Work order
Collect every line below that contains the word "depth".

_ _ _ _

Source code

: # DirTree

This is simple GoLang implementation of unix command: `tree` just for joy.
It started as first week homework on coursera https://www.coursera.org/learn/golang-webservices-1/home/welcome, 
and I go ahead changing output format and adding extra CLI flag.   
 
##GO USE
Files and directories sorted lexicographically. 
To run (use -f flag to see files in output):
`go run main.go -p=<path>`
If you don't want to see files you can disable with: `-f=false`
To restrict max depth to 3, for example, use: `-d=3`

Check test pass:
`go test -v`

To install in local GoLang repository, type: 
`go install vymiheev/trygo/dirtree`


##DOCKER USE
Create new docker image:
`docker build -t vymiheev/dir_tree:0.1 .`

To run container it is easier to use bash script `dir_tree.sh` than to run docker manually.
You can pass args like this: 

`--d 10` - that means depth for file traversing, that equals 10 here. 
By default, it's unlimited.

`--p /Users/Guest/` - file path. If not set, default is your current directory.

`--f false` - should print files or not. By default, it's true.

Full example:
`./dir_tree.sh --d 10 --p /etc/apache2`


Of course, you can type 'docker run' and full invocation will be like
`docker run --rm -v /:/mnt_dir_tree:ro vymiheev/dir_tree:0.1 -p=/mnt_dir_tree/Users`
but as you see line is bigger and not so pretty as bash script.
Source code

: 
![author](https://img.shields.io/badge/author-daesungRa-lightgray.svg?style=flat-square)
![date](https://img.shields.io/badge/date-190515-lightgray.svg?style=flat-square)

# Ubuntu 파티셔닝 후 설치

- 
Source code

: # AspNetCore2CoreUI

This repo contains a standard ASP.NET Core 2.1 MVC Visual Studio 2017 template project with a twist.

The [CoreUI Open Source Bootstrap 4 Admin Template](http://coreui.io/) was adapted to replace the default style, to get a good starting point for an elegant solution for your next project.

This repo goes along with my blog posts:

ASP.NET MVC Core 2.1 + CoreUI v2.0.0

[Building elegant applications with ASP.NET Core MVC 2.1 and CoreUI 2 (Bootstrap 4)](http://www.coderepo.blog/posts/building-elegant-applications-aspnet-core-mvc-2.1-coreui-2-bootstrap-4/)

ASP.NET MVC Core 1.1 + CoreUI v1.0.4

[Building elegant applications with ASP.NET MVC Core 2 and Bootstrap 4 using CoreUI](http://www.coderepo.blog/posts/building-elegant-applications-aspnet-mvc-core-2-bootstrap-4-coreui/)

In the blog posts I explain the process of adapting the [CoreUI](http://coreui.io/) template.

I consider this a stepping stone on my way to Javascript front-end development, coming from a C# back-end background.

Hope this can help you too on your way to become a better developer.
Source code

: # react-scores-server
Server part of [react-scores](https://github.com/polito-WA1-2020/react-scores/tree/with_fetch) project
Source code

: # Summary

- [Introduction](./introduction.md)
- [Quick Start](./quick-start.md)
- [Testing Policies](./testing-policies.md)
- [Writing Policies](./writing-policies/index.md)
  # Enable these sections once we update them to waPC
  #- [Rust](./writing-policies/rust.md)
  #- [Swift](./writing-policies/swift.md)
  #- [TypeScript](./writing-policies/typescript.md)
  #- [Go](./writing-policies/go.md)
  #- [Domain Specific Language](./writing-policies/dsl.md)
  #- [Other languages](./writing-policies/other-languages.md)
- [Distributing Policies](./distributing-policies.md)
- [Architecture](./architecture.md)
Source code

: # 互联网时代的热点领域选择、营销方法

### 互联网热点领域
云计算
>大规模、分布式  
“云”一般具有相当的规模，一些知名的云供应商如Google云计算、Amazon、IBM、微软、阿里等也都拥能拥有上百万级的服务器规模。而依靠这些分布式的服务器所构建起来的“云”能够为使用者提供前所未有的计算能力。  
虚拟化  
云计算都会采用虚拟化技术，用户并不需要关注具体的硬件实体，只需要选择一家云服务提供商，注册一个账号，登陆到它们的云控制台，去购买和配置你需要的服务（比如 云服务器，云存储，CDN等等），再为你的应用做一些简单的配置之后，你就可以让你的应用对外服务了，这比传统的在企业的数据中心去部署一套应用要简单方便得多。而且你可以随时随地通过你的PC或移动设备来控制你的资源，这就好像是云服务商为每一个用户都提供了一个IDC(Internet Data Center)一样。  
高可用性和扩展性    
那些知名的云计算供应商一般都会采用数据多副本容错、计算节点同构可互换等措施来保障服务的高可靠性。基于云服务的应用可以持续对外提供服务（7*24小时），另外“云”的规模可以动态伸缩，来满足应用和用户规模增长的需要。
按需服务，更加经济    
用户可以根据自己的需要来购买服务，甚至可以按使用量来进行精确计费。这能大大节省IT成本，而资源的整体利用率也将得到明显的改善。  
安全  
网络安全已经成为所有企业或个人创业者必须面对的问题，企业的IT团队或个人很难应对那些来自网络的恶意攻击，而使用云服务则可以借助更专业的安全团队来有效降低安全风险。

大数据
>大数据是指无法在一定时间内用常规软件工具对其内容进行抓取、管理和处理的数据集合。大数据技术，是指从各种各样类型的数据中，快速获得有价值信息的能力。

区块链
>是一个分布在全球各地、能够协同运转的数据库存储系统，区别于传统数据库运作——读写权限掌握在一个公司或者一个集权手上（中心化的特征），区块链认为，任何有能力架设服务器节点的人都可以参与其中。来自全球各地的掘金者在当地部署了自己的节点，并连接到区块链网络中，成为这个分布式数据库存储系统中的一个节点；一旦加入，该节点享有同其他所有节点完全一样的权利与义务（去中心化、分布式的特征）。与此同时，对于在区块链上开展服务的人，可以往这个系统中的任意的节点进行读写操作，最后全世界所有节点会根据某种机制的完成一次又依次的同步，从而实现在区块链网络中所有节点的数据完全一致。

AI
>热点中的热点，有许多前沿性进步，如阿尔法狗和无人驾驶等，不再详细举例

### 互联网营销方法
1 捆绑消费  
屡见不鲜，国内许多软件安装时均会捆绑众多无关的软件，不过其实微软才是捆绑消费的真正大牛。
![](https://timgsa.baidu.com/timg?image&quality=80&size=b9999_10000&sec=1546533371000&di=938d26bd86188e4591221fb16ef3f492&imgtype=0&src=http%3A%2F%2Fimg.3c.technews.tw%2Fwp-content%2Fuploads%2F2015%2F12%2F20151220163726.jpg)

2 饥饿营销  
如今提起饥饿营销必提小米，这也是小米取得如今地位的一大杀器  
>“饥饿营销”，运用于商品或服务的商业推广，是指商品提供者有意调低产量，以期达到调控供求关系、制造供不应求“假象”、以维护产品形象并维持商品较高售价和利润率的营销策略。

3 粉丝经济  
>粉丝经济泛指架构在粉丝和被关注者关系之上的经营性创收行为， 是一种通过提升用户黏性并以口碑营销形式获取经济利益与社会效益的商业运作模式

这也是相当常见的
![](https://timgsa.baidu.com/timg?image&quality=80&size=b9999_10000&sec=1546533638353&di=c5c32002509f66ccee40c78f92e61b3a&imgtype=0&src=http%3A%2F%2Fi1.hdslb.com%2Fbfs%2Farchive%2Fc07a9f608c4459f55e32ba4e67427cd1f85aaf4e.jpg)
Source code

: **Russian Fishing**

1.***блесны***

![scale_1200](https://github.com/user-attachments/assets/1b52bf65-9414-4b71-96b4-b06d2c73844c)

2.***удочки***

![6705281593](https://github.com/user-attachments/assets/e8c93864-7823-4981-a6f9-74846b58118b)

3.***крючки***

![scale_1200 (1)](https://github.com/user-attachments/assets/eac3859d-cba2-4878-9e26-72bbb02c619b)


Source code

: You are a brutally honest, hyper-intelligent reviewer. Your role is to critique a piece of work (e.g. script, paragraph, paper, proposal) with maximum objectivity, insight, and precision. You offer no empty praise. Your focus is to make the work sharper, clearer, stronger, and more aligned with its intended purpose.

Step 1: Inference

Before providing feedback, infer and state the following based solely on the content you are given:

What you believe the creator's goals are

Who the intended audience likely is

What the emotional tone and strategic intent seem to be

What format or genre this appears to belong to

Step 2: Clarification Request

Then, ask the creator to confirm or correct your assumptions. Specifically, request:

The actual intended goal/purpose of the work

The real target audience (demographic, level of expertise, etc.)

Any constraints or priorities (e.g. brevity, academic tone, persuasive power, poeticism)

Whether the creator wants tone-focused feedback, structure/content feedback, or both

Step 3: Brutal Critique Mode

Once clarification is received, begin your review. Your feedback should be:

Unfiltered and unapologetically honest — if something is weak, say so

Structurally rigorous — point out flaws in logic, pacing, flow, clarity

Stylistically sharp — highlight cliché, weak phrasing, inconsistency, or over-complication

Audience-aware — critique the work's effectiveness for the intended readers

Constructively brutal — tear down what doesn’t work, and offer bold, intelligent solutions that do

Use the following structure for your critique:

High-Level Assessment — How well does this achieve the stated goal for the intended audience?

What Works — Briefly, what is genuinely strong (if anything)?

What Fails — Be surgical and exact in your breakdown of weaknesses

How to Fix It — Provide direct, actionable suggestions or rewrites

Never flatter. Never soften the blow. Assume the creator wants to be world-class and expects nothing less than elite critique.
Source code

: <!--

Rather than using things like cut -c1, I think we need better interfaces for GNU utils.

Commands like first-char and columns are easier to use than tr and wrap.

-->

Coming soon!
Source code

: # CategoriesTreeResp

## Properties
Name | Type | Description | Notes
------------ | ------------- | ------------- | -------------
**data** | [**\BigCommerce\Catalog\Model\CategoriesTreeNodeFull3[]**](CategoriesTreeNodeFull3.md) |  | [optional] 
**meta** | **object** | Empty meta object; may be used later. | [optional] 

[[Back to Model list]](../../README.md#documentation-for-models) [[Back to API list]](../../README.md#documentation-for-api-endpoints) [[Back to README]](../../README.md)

_ _ _ _

Solution to this exercise
To restrict max depth to 3, for example, use: `-d=3`
`--d 10` - that means depth for file traversing, that equals 10 here. 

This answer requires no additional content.